THÉÂTRE  DE  MARIONNETTES
 
 

ABOU-HASSAN. - Foi d'honnête homme, Seigneur, je puis vous assurer que je n'ai aucun but personnel en ambitionnant la puissance du calife ; mais puisque vous êtes étranger, je veux bien vous mettre au fait des affaires de la ville de Bagdad. Nous avons dans chaque quartier une mosquée et un Iman pour faire la prière, aux heures ordinaires à la tête du quartier qui s'y rassemble. Notre Iman est un grand vieillard d'un visage austère et parfait hypocrite, s'il y en a eu jamais au monde. Pour conseils, il s'est associé quatre autres barbons, mes voisins, gens de sa sorte, qui s'assemblent régulièrement chaque jour, et dans leur conciliabule, il n'y a médisance, calomnie et malice qu'ils ne mettent en usage contre moi ils troublent partout l'harmonie et sèment la dissension où régnait la paix ; enfin, je souffre de voir qu'ils se mêlent de tout autre chose que du Coran, et qu'ils ne laissent pas vivre les honnêtes Musulmans en bonne intelligence.
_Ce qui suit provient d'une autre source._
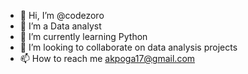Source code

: - 👋 Hi, I’m @codezoro
- 👀 I’m a Data analyst
- 🌱 I’m currently learning Python
- 💞️ I’m looking to collaborate on data analysis projects
- 📫 How to reach me akpoga17@gmail.com

<!---
codezoro/codezoro is a ✨ special ✨ repository because its `README.md` (this file) appears on your GitHub profile.
You can click the Preview link to take a look at your changes.
--->
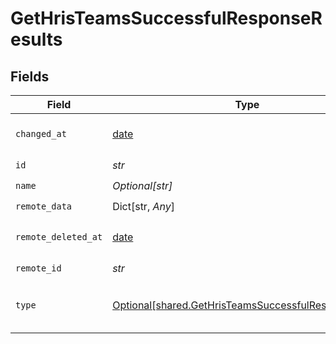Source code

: # GetHrisTeamsSuccessfulResponseResults


## Fields

| Field                                                                                                                           | Type                                                                                                                            | Required                                                                                                                        | Description                                                                                                                     |
| ------------------------------------------------------------------------------------------------------------------------------- | ------------------------------------------------------------------------------------------------------------------------------- | ------------------------------------------------------------------------------------------------------------------------------- | ------------------------------------------------------------------------------------------------------------------------------- |
| `changed_at`                                                                                                                    | [date](https://docs.python.org/3/library/datetime.html#date-objects)                                                            | :heavy_check_mark:                                                                                                              | YYYY-MM-DDTHH:mm:ss.sssZ<br/><br/>[](https://developer.mozilla.org/en-US/docs/Web/JavaScript/Reference/Global_Objects/Date/toISOString) |
| `id`                                                                                                                            | *str*                                                                                                                           | :heavy_check_mark:                                                                                                              | N/A                                                                                                                             |
| `name`                                                                                                                          | *Optional[str]*                                                                                                                 | :heavy_check_mark:                                                                                                              | N/A                                                                                                                             |
| `remote_data`                                                                                                                   | Dict[str, *Any*]                                                                                                                | :heavy_check_mark:                                                                                                              | N/A                                                                                                                             |
| `remote_deleted_at`                                                                                                             | [date](https://docs.python.org/3/library/datetime.html#date-objects)                                                            | :heavy_check_mark:                                                                                                              | YYYY-MM-DDTHH:mm:ss.sssZ<br/><br/>[](https://developer.mozilla.org/en-US/docs/Web/JavaScript/Reference/Global_Objects/Date/toISOString) |
| `remote_id`                                                                                                                     | *str*                                                                                                                           | :heavy_check_mark:                                                                                                              | N/A                                                                                                                             |
| `type`                                                                                                                          | [Optional[shared.GetHrisTeamsSuccessfulResponseType]](../../models/shared/gethristeamssuccessfulresponsetype.md)                | :heavy_check_mark:                                                                                                              | Type of the group. Can be any of `DEPARTMENT`, `TEAM`, and `COST_CENTER`                                                        |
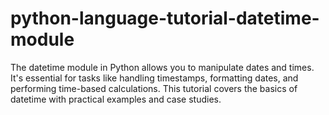 # python-language-tutorial-datetime-module
The datetime module in Python allows you to manipulate dates and times. It's essential for tasks like handling timestamps, formatting dates, and performing time-based calculations. This tutorial covers the basics of datetime with practical examples and case studies.
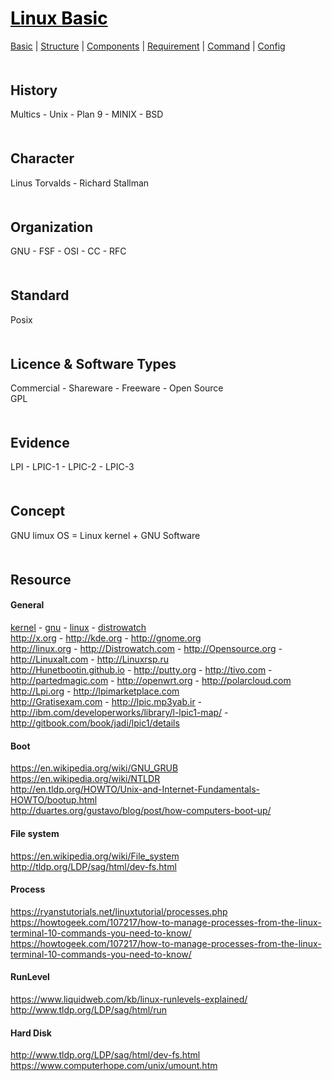 <style>
.md1{margin-bottom: 50px;}
.md2{margin-bottom: 50px;}
</style>


# [<span style="color:black;">Linux Basic</span>](Linux.md)
[Basic](Linux-Basic.md) | [Structure](Linux-Structure.md) | [Components](Linux-Components.md) | [Requirement](Linux-Requirement.md) | [Command](Linux-Command.md) | [Config](Linux-Config.md)
<div class="md1"></div>


## History
Multics - Unix - Plan 9 - MINIX - BSD
<div class="md2"></div>


## Character
Linus Torvalds - Richard Stallman
<div class="md2"></div>


## Organization
GNU - FSF  -  OSI  -  CC  -  RFC
<div class="md2"></div>


## Standard
Posix
<div class="md2"></div>


## Licence & Software Types
Commercial  -  Shareware  -  Freeware  -  Open Source
<br>
GPL
<div class="md2"></div>


## Evidence
LPI  -  LPIC-1  -  LPIC-2  -  LPIC-3
<div class="md2"></div>


## Concept
GNU limux OS = Linux kernel + GNU Software
<div class="md2"></div>


## Resource
#### General
<a href="http://www.kernel.org/" target="_blank">kernel</a> - <a href="http://www.gnu.org/" target="_blank">gnu</a> - <a href="http://www.linux.com/" target="_blank">linux</a> - <a href="http://www.distrowatch.com/" target="_blank">distrowatch</a>
<br>
http://x.org - http://kde.org - http://gnome.org <br>
http://linux.org - http://Distrowatch.com - http://Opensource.org - http://Linuxalt.com - http://Linuxrsp.ru <br>
http://Hunetbootin.github.io - http://putty.org - http://tivo.com - http://partedmagic.com - http://openwrt.org - http://polarcloud.com
http://Lpi.org - http://lpimarketplace.com <br>
http://Gratisexam.com - http://lpic.mp3yab.ir - http://ibm.com/developerworks/library/l-lpic1-map/  - http://gitbook.com/book/jadi/lpic1/details


#### Boot
https://en.wikipedia.org/wiki/GNU_GRUB <br>
https://en.wikipedia.org/wiki/NTLDR <br>
http://en.tldp.org/HOWTO/Unix-and-Internet-Fundamentals-HOWTO/bootup.html <br>
http://duartes.org/gustavo/blog/post/how-computers-boot-up/ <br>

#### File system
https://en.wikipedia.org/wiki/File_system <br>
http://tldp.org/LDP/sag/html/dev-fs.html <br>

#### Process
https://ryanstutorials.net/linuxtutorial/processes.php <br>
https://howtogeek.com/107217/how-to-manage-processes-from-the-linux-terminal-10-commands-you-need-to-know/ <br>
https://howtogeek.com/107217/how-to-manage-processes-from-the-linux-terminal-10-commands-you-need-to-know/ <br>

#### RunLevel
https://www.liquidweb.com/kb/linux-runlevels-explained/ <br>
http://www.tldp.org/LDP/sag/html/run

#### Hard Disk
http://www.tldp.org/LDP/sag/html/dev-fs.html <br>
https://www.computerhope.com/unix/umount.htm <br>




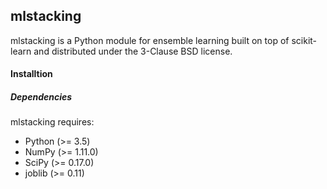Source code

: ## mlstacking

mlstacking is a Python module for ensemble learning built on top of scikit-learn and distributed under the 3-Clause BSD license.



#### Installtion

##### Dependencies

mlstacking requires:

- Python (>= 3.5)
- NumPy (>= 1.11.0)
- SciPy (>= 0.17.0)
- joblib (>= 0.11)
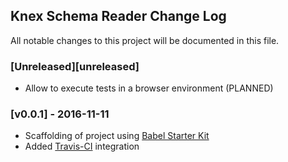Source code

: ## Knex Schema Reader Change Log

All notable changes to this project will be documented in this file.

### [Unreleased][unreleased]

- Allow to execute tests in a browser environment (PLANNED)

### [v0.0.1] - 2016-11-11

- Scaffolding of project using [Babel Starter Kit](https://www.kriasoft.com/babel-starter-kit/)
- Added [Travis-CI](https://travis-ci.org/) integration

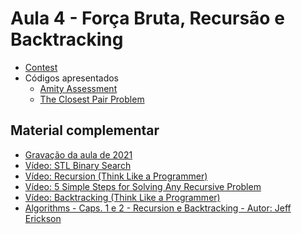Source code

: # Aula 4 - Força Bruta, Recursão e Backtracking

- [Contest](https://vjudge.net/contest/491472)
- Códigos apresentados
    - [Amity Assessment](./Códigos/Amity_Assessment.cpp)
    - [The Closest Pair Problem](./Códigos/The_Closest_Pair_Problem.cpp)

<h2>Material complementar</h2>

- [Gravação da aula de 2021](https://youtu.be/EXOAZU19O8E)
- [Vídeo: STL Binary Search](https://www.youtube.com/watch?v=rXuqUtifDU8)
- [Vídeo: Recursion (Think Like a Programmer)](https://www.youtube.com/watch?v=oKndim5-G94)
- [Vídeo: 5 Simple Steps for Solving Any Recursive Problem](https://www.youtube.com/watch?v=ngCos392W4w&feature=youtu.be)
- [Vídeo: Backtracking (Think Like a Programmer)](https://www.youtube.com/watch?v=gBC_Fd8EE8A)
- [Algorithms - Caps. 1 e 2 - Recursion e Backtracking - Autor: Jeff Erickson](https://jeffe.cs.illinois.edu/teaching/algorithms/book/Algorithms-JeffE.pdf)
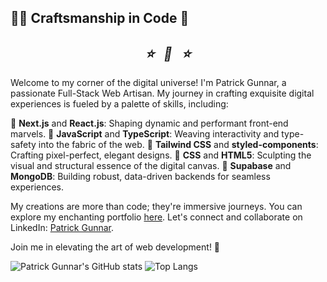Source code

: ## 👨‍💻 Craftsmanship in Code 🎨

<h2 align="center">
  <em>⭐️&nbsp;&nbsp;&nbsp;🧠&nbsp;&nbsp;&nbsp;⭐️</em>
</h2>

Welcome to my corner of the digital universe! I'm Patrick Gunnar, a passionate Full-Stack Web Artisan. My journey in crafting exquisite digital experiences is fueled by a palette of skills, including:

🚀 **Next.js** and **React.js**: Shaping dynamic and performant front-end marvels.
🔮 **JavaScript** and **TypeScript**: Weaving interactivity and type-safety into the fabric of the web.
💅 **Tailwind CSS** and **styled-components**: Crafting pixel-perfect, elegant designs.
🎨 **CSS** and **HTML5**: Sculpting the visual and structural essence of the digital canvas.
🔗 **Supabase** and **MongoDB**: Building robust, data-driven backends for seamless experiences.

My creations are more than code; they're immersive journeys. You can explore my enchanting portfolio [here](https://patrickgunnar.vercel.app/). Let's connect and collaborate on LinkedIn: [Patrick Gunnar](https://www.linkedin.com/in/patrickgunnar/).

Join me in elevating the art of web development! 🌟

![Patrick Gunnar's GitHub stats](https://github-readme-stats.vercel.app/api?username=patrickgunnar&show_icons=true&theme=transparent)  ![Top Langs](https://github-readme-stats.vercel.app/api/top-langs/?username=patrickgunnar&exclude_repo=github-readme-stats,patrickgunnar.github.io)
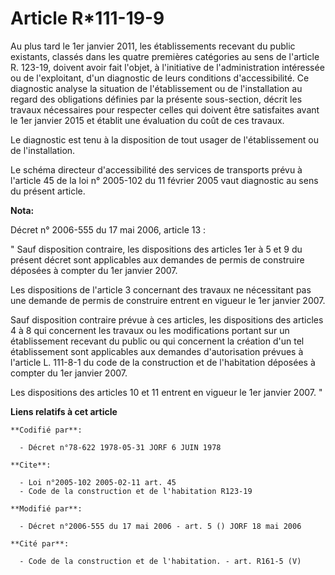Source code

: # Article R*111-19-9

Au plus tard le 1er janvier 2011, les établissements recevant du public existants, classés dans les quatre premières
catégories au sens de l'article R. 123-19, doivent avoir fait l'objet, à l'initiative de l'administration intéressée ou de
l'exploitant, d'un diagnostic de leurs conditions d'accessibilité. Ce diagnostic analyse la situation de l'établissement ou
de l'installation au regard des obligations définies par la présente sous-section, décrit les travaux nécessaires pour
respecter celles qui doivent être satisfaites avant le 1er janvier 2015 et établit une évaluation du coût de ces travaux.

Le diagnostic est tenu à la disposition de tout usager de l'établissement ou de l'installation.

Le schéma directeur d'accessibilité des services de transports prévu à l'article 45 de la loi n° 2005-102 du 11 février 2005
vaut diagnostic au sens du présent article.

**Nota:**

Décret n° 2006-555 du 17 mai 2006, article 13 : 

" Sauf disposition contraire, les dispositions des articles 1er à 5 et 9 du présent décret sont applicables aux demandes de
permis de construire déposées à compter du 1er janvier 2007. 

Les dispositions de l'article 3 concernant des travaux ne nécessitant pas une demande de permis de construire entrent en
vigueur le 1er janvier 2007. 

Sauf disposition contraire prévue à ces articles, les dispositions des articles 4 à 8 qui concernent les travaux ou les
modifications portant sur un établissement recevant du public ou qui concernent la création d'un tel établissement sont
applicables aux demandes d'autorisation prévues à l'article L. 111-8-1 du code de la construction et de l'habitation déposées
à compter du 1er janvier 2007. 

Les dispositions des articles 10 et 11 entrent en vigueur le 1er janvier 2007. "

**Liens relatifs à cet article**

	**Codifié par**:

	  - Décret n°78-622 1978-05-31 JORF 6 JUIN 1978

	**Cite**:

	  - Loi n°2005-102 2005-02-11 art. 45
	  - Code de la construction et de l'habitation R123-19

	**Modifié par**:

	  - Décret n°2006-555 du 17 mai 2006 - art. 5 () JORF 18 mai 2006

	**Cité par**:

	  - Code de la construction et de l'habitation. - art. R161-5 (V)
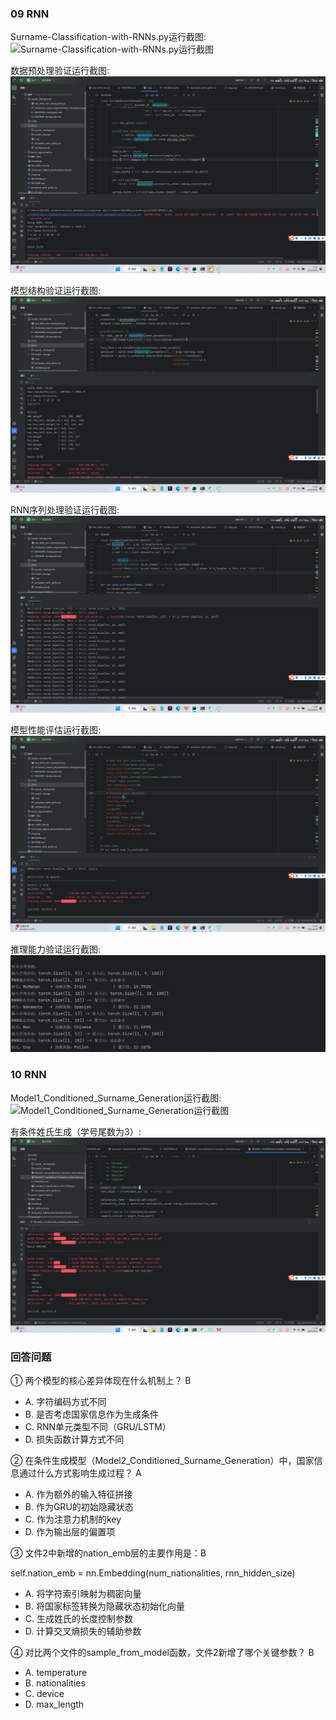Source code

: ### 09 RNN
Surname-Classification-with-RNNs.py运行截图:
![Surname-Classification-with-RNNs.py运行截图](Surname-Classification-with-RNNs.py运行截图.png)

数据预处理验证运行截图:
![数据预处理验证运行截图](数据预处理验证运行截图.png)

模型结构验证运行截图:
![模型结构验证运行截图](模型结构验证运行截图.png)

RNN序列处理验证运行截图:
![RNN序列处理验证运行截图](RNN序列处理验证运行截图.png)

模型性能评估运行截图:
![模型性能评估运行截图](模型性能评估运行截图.png)

推理能力验证运行截图:
![推理能力验证运行截图](推理能力验证运行截图.png)


### 10 RNN

Model1_Conditioned_Surname_Generation运行截图:
![Model1_Conditioned_Surname_Generation运行截图](Model1_Conditioned_Surname_Generation运行截图.png)

有条件姓氏生成（学号尾数为3）:
![有条件姓氏生成](有条件姓氏生成.png)


### 回答问题
① 两个模型的核心差异体现在什么机制上？ B

- A. 字符编码方式不同
- B. 是否考虑国家信息作为生成条件
- C. RNN单元类型不同（GRU/LSTM）
- D. 损失函数计算方式不同

② 在条件生成模型（Model2_Conditioned_Surname_Generation）中，国家信息通过什么方式影响生成过程？ A

- A. 作为额外的输入特征拼接
- B. 作为GRU的初始隐藏状态
- C. 作为注意力机制的key
- D. 作为输出层的偏置项

③ 文件2中新增的nation_emb层的主要作用是：B

self.nation_emb = nn.Embedding(num_nationalities, rnn_hidden_size)
- A. 将字符索引映射为稠密向量
- B. 将国家标签转换为隐藏状态初始化向量
- C. 生成姓氏的长度控制参数
- D. 计算交叉熵损失的辅助参数

④ 对比两个文件的sample_from_model函数，文件2新增了哪个关键参数？  B

- A. temperature
- B. nationalities
- C. device
- D. max_length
LE CALIFE. - Et vous voudriez apparemment trouver un moyen pour arrêter le cours de ce désordre ?

ABOU-HASSAN. - Vous l'avez dit, et la seule chose que je demanderais pour cela, serait d'être à la place de notre souverain juge, le commandeur des croyants pendant un jour seulement.

LE CALIFE. - Je suis surpris mon cher hôte, que vous ne pensiez pas plutôt à tirer vengeance des torts récents de vos amis, qu'à réprimer de pauvres vieillards chez lesquels l'âge excuse les défauts.

ABOU-HASSAN. - Mes amis, je n'ai plus aucun commerce à avoir avec eux ; mais il n'en est pas ainsi de l'Iman qui va se réjouir avec son conseil de ma mésaventure. Et maintenant que je compte me ranger, peut-être m'établir, il m'est important de regagner une bonne réputation ; vous ne savez pas d'ailleurs jusqu'où ils poussent la calomnie ; ils osent dire que je maltraite ma mère ! La brave et digne femme qui va nous servir à souper ; vous sentez bien que cela ne peut se supporter.

LE CALIFE. - Je suis tout à fait de votre avis, mais que comptez-vous faire pour réprimer le bavardage de l'Iman et son conseil, lorsque vous serez calife ?

ABOU-HASSAN. - Une chose d'un grand exemple ! Je ferai donner cent coups de bâton sur la plante des pieds à chacun des quatre vieillards, et quatre cents à l'Iman pour leur apprendre qu'il ne leur appartient pas de troubler et de chagriner ainsi leurs voisins. 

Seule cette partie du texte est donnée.